In this paper we present a project by the working group ‘Research Squirrel Engineers’ (http://squirrel.link) on the digitization and provision of Irish Ogham Stones in Wikidata as Linked Open Data (LOD). Ogham Stones are monoliths inscribed with the Ogham (ᚑᚌᚆᚐᚋ) script, erected in Ireland and the western part of Britain (Wales, Scotland, Cornwall, Devon, Isle of Man) between the 4th and 9th centuries. The standard work on Ogham inscriptions is the Corpus Inscriptionum Insularum Celticarum (Macálister 1945,1949). In it, Macálister establishes the widely used numbering scheme CIIC and describes two different types of words: formula words and nomenclature words. Examples of formula words are MAQI ᚋᚐᚊᚔ (son, e.g. CIIC 203, Q67978531) or MUCOI ᚋᚒᚉᚑᚔ (tribe/sept, e.g. CIIC 197, Q69388229). Examples of name components (nomenclature words) are CUNA ᚉᚒᚅᚐ (wolf/hound, e.g. CIIC 154, Q68002826) or CATTU ᚉᚐᚈᚈᚒ (battle, e.g. CIIC 58, Q70892430). Other names refer to possibly divine ancestors, e.g. the god Lugh (LUC ᚂᚒᚌ) appears in many names like LUGADDON ᚂᚒᚌᚌᚐᚇᚑᚅ (cf. CIIC 4, Q70899515). The combination of formula and nomenclature words leads to inscriptions that feature kinship or tribal relations. Examples are: X MAQI Y → X son of Y (e.g. Q69389090) or X MAQI MUCOI Y → X son of the tribe Y (e.g. Q69388229). These triples of information lend themselves well to a representation as a linked-graph-network. So do the results of the linguistic analysis of the stones: As the stones are often damaged, different ways of reading and reconstructing them abound. These differing interpretations can be placed next to each other and easily expanded within a graph database system. In addition, personal relationships and spatial topologies can be visualized and analyzed very well with graphs. The major challenge, though, is that all this data is available in books or non-open-access online databases. Therefore, the Squirrels established a workflow for digitising the analogue data and publish the ᚑᚌᚆᚐᚋ stones as LOD. The aim of our project is to enable the reproduction of analyses based on the analog CIIC catalog and enhance the database with Linked Open Data available online. By publication as LOD, the data becomes machine-readable, and available for any interested person, thereby also enabling citizen scientists all over the world.

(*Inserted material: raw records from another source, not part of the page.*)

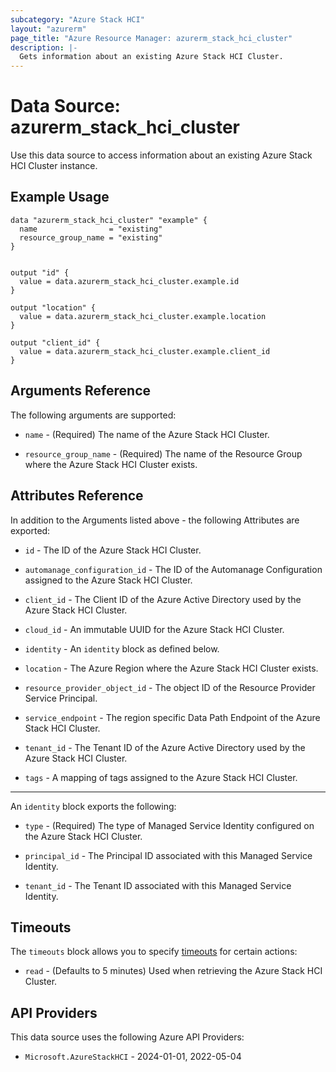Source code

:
 ```yaml
---
subcategory: "Azure Stack HCI"
layout: "azurerm"
page_title: "Azure Resource Manager: azurerm_stack_hci_cluster"
description: |-
  Gets information about an existing Azure Stack HCI Cluster.
---
```


# Data Source: azurerm_stack_hci_cluster

Use this data source to access information about an existing Azure Stack HCI Cluster instance.

## Example Usage

```hcl
data "azurerm_stack_hci_cluster" "example" {
  name                = "existing"
  resource_group_name = "existing"
}


output "id" {
  value = data.azurerm_stack_hci_cluster.example.id
}

output "location" {
  value = data.azurerm_stack_hci_cluster.example.location
}

output "client_id" {
  value = data.azurerm_stack_hci_cluster.example.client_id
}

```

## Arguments Reference

The following arguments are supported:

* `name` - (Required) The name of the Azure Stack HCI Cluster.

* `resource_group_name` - (Required) The name of the Resource Group where the Azure Stack HCI Cluster exists.

## Attributes Reference

In addition to the Arguments listed above - the following Attributes are exported:

* `id` - The ID of the Azure Stack HCI Cluster.

* `automanage_configuration_id` - The ID of the Automanage Configuration assigned to the Azure Stack HCI Cluster.

* `client_id` - The Client ID of the Azure Active Directory used by the Azure Stack HCI Cluster.

* `cloud_id` - An immutable UUID for the Azure Stack HCI Cluster.

* `identity` - An `identity` block as defined below.

* `location` - The Azure Region where the Azure Stack HCI Cluster exists.

* `resource_provider_object_id` - The object ID of the Resource Provider Service Principal.

* `service_endpoint` - The region specific Data Path Endpoint of the Azure Stack HCI Cluster.

* `tenant_id` - The Tenant ID of the Azure Active Directory used by the Azure Stack HCI Cluster.

* `tags` - A mapping of tags assigned to the Azure Stack HCI Cluster.

---

An `identity` block exports the following:

* `type` - (Required) The type of Managed Service Identity configured on the Azure Stack HCI Cluster.

* `principal_id` - The Principal ID associated with this Managed Service Identity.

* `tenant_id` - The Tenant ID associated with this Managed Service Identity.

## Timeouts

The `timeouts` block allows you to specify [timeouts](https://developer.hashicorp.com/terraform/language/resources/configure#define-operation-timeouts) for certain actions:

* `read` - (Defaults to 5 minutes) Used when retrieving the Azure Stack HCI Cluster.

## API Providers
<!-- This section is generated, changes will be overwritten -->
This data source uses the following Azure API Providers:

* `Microsoft.AzureStackHCI` - 2024-01-01, 2022-05-04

As we know, LOD has become the de facto “quasi-standard” for the storage of humanities data in a semantically modeled cloud. There are several possibilities to host this modelled and published LOD: (a) create your own ontology, formulate a triples creation process and host the triplestore with a SPARQL endpoint or (b) use well-known community based systems, e.g. Wikidata. Strategy A is based on an ontology (https://t1p.de/lnb9) with the publication using a RDF4J triplestore (https://digits.mainzed.org/squirrels). Strategy B uses the community approach: Wikidata. Wikidata allows for attribution, linking to other entities and the specification of provenance and sources. Wikidata data can be filtered, exported and further processed with different programs using SPARQL APIs, such as the SPARQL Unicorn (10.5281/zenodo.3742185).
This paper will give a deeper insight into the two semantic (LOD) modelling and publication strategies. We will discuss the pros and cons as well as the challenges of the strategies. This includes in particular the major challenge and possibility of citizen science vs. data sovereignty.